A mio avviso, il mercato degli affidamenti in cui trova applicazione il criterio dell’offerta economicamente più vantaggiosa è principalmente rivolto alla partecipazione di imprese realmente qualificate ed adeguatamente strutturate, in grado, cioè, di valutare il progetto a base di gara, e di formulare un’offerta che, comprendendo gli aspetti progettuali, sia oltremodo ponderata, sotto il profilo economico e sotto quello tecnico. Se dunque è vero che l’intervenuta liberalizzazione del criterio dell’offerta economicamente più vantaggiosa comporta nuove opportunità e nuove sfide per il mondo delle imprese, è altrettanto vero che le medesime opportunità e le medesime sfide si prospettano anche per l’amministrazione. Infatti, l’impostazione normativa improntata a flessibilità, propria del Codice dei Contratti, mette in risalto le carenze oppure le capacità delle singole stazioni appaltanti, chiamate ad ideare con ragionevolezza una strategia, nella quale si dovranno confrontare, in un contesto unitario, la scelta del sistema di gara e del criterio di aggiudicazione, in stretta correlazione alle effettive peculiarità presenti nell’opera da realizzare. Per fare ciò, tuttavia, anche la committenza pubblica è chiamata a fare un salto di qualità. Essa dovrà necessariamente riorganizzarsi e aderire ad un nuovo modello culturale e professionale di gestione della res publica, affinché le scelte, che necessariamente presuppongono responsabilità e maturità, siano adeguate e rispondenti ai bisogni effettivi della collettività.

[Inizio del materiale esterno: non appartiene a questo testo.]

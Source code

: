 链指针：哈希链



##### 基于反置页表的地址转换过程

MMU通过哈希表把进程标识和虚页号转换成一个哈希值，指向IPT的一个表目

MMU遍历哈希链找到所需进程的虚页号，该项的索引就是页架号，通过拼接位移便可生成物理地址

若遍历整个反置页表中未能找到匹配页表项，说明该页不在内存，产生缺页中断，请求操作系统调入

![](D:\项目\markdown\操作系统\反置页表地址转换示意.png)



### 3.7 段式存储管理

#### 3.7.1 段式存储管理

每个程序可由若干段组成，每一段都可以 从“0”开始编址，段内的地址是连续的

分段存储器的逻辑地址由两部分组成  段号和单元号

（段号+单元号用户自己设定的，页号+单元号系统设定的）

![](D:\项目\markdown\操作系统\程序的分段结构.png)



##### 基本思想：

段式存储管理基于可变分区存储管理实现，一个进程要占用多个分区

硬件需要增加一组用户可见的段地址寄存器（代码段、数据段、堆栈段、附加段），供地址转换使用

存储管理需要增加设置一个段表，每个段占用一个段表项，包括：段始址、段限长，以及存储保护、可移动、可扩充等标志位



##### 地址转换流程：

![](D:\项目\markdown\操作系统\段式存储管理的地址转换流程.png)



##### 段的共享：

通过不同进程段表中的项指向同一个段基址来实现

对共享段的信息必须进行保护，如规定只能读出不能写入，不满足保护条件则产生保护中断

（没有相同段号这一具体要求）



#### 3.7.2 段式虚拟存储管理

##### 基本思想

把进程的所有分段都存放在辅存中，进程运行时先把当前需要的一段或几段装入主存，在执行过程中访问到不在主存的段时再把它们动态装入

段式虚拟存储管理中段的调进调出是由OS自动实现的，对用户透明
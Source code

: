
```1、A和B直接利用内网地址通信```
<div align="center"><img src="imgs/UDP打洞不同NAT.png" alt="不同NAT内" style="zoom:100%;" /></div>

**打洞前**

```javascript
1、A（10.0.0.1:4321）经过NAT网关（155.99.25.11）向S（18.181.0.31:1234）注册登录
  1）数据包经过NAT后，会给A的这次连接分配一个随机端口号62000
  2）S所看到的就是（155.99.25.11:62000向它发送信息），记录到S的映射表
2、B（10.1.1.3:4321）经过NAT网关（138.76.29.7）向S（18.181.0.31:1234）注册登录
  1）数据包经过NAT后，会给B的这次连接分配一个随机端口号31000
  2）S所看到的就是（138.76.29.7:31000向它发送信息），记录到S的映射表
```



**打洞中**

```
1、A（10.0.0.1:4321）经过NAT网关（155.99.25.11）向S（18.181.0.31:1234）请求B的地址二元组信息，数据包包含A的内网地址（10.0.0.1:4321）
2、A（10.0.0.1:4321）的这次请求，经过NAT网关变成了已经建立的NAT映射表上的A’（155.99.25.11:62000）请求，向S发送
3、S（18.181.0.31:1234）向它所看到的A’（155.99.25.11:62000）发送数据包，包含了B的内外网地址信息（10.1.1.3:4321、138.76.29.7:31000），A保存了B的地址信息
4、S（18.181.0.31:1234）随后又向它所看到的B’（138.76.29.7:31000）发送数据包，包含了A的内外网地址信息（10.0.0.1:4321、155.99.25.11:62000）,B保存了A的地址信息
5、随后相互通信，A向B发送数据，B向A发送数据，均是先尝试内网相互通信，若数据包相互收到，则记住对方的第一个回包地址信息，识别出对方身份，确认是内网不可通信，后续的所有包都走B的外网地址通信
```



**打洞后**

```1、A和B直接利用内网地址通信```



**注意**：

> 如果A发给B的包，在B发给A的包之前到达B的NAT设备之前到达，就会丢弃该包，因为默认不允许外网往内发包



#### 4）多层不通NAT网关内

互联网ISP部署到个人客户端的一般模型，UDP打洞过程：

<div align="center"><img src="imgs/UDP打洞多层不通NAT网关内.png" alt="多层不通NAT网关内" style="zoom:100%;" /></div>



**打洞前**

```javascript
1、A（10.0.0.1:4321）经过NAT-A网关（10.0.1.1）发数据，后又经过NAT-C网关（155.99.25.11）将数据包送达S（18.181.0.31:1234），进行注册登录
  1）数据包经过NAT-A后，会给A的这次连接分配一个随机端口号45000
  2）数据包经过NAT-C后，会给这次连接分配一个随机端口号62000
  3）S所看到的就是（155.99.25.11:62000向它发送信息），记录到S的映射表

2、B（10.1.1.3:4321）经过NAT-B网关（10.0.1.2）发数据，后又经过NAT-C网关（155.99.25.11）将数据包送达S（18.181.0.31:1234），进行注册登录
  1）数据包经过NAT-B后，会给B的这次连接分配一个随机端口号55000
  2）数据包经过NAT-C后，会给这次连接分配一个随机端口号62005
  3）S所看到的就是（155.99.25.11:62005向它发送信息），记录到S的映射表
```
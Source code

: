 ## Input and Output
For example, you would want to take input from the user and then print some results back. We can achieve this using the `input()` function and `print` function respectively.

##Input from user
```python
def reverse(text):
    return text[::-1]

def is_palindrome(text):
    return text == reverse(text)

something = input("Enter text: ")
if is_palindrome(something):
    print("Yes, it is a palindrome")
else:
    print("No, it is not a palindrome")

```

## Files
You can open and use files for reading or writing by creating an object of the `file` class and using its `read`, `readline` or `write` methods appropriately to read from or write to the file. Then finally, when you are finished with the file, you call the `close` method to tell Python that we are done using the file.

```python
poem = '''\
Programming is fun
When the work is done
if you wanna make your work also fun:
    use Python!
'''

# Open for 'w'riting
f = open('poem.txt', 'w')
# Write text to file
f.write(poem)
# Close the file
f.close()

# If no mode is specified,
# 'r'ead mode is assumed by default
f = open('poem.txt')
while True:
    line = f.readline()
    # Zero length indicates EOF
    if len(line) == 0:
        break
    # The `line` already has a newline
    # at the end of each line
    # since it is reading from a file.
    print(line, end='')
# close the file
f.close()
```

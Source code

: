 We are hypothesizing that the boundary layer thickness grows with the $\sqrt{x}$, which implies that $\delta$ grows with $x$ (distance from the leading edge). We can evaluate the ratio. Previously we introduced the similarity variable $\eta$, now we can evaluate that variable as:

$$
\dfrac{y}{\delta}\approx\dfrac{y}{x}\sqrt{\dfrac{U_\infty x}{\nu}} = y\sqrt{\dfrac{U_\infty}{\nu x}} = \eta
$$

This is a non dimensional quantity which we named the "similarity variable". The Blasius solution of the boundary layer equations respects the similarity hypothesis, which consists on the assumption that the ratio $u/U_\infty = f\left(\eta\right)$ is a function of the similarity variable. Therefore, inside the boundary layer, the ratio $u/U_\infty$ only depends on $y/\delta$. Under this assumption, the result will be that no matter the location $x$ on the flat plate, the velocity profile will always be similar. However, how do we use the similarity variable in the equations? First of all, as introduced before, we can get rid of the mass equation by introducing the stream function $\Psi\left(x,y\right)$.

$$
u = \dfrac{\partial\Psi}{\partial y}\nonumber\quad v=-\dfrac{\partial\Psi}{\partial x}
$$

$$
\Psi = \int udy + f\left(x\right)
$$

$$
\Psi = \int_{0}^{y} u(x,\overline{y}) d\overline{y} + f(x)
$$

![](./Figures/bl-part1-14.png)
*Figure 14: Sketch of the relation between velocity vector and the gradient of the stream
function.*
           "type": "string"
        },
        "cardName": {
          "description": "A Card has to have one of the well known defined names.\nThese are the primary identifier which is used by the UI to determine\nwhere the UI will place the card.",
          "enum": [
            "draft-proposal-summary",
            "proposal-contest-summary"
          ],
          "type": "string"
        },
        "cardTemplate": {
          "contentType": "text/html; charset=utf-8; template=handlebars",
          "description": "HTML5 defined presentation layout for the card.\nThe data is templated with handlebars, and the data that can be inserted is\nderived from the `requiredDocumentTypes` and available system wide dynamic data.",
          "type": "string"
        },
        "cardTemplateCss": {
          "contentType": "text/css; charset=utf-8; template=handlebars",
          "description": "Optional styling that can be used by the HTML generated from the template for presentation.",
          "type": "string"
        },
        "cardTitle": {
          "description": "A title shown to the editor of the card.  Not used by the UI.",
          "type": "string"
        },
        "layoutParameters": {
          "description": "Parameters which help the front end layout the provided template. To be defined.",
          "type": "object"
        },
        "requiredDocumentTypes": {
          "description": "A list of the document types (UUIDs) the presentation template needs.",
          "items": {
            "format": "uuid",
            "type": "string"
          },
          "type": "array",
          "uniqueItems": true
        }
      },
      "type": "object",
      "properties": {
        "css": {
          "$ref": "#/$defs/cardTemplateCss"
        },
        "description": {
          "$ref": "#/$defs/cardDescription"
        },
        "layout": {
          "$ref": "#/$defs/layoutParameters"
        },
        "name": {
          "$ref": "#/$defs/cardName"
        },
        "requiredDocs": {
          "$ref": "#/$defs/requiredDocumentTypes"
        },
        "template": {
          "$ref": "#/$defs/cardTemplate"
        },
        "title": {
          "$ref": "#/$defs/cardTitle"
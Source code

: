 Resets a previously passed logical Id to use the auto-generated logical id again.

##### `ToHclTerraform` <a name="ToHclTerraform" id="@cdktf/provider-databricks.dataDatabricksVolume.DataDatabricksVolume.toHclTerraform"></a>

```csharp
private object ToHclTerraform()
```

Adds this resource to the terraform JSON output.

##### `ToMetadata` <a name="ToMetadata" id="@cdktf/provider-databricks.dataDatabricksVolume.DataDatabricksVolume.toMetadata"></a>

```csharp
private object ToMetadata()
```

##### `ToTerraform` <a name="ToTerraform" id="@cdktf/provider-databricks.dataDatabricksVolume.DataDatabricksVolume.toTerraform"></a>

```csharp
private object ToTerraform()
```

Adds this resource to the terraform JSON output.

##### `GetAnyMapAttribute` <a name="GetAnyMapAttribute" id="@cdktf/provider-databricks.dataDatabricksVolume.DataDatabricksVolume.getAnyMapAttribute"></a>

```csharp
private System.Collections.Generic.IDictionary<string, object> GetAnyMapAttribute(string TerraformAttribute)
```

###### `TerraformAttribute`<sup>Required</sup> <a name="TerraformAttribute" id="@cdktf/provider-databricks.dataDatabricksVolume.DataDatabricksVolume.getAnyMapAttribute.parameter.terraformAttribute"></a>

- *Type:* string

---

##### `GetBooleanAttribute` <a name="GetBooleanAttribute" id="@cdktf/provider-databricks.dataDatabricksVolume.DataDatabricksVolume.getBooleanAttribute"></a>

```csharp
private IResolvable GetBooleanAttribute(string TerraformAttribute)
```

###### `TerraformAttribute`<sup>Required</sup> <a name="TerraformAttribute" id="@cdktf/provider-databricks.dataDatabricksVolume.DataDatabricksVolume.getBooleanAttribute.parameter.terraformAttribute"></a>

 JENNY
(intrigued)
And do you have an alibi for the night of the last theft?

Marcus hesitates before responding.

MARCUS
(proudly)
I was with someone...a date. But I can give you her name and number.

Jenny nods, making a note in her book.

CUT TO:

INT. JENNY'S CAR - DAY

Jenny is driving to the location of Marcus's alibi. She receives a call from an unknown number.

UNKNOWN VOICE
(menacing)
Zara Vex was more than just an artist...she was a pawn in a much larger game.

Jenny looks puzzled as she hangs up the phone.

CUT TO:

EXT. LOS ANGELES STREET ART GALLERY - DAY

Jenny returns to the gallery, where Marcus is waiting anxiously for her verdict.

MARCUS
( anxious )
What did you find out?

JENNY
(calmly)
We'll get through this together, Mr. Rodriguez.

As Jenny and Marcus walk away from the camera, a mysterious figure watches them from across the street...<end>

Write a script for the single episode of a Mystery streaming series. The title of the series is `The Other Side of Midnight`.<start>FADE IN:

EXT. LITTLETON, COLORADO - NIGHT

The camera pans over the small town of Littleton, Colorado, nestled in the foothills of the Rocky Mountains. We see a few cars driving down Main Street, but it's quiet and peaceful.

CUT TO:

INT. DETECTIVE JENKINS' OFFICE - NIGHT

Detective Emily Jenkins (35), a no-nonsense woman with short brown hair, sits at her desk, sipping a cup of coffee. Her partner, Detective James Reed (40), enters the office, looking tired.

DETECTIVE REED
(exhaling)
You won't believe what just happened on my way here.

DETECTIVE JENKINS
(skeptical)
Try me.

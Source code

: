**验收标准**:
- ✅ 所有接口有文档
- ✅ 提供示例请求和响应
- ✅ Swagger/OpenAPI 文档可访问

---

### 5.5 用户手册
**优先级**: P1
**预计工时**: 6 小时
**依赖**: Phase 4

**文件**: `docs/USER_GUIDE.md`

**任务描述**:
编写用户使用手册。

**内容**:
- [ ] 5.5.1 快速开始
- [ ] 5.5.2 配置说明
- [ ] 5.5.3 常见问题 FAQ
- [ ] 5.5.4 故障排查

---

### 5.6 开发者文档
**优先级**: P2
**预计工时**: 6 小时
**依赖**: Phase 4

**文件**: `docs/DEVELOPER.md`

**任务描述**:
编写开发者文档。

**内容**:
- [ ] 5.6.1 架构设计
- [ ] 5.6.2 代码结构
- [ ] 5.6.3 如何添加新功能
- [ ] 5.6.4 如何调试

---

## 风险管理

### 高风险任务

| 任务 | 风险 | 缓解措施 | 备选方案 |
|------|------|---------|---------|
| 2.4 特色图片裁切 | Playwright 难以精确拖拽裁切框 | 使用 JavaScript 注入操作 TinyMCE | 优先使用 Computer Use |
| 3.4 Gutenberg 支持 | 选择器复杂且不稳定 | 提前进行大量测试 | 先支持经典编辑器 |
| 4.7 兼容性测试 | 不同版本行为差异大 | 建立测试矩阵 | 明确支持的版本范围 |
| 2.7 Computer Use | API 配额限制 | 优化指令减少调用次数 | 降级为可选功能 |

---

Solo in tal modo, infatti, potrà innescarsi un procedimento virtuoso che veda, da un lato, l’amministrazione agire secondo canoni oggettivi tali da evitare che la ritrovata discrezionalità si trasformi in arbitrio, foriero, in passato, di defatiganti contenziosi; e che chiami, dall’altro, il mondo delle costruzioni a rispondere ad una domanda pubblica sempre più qualificata, in grado di selezionare e far crescere solo gli operatori più seri ed affidabili.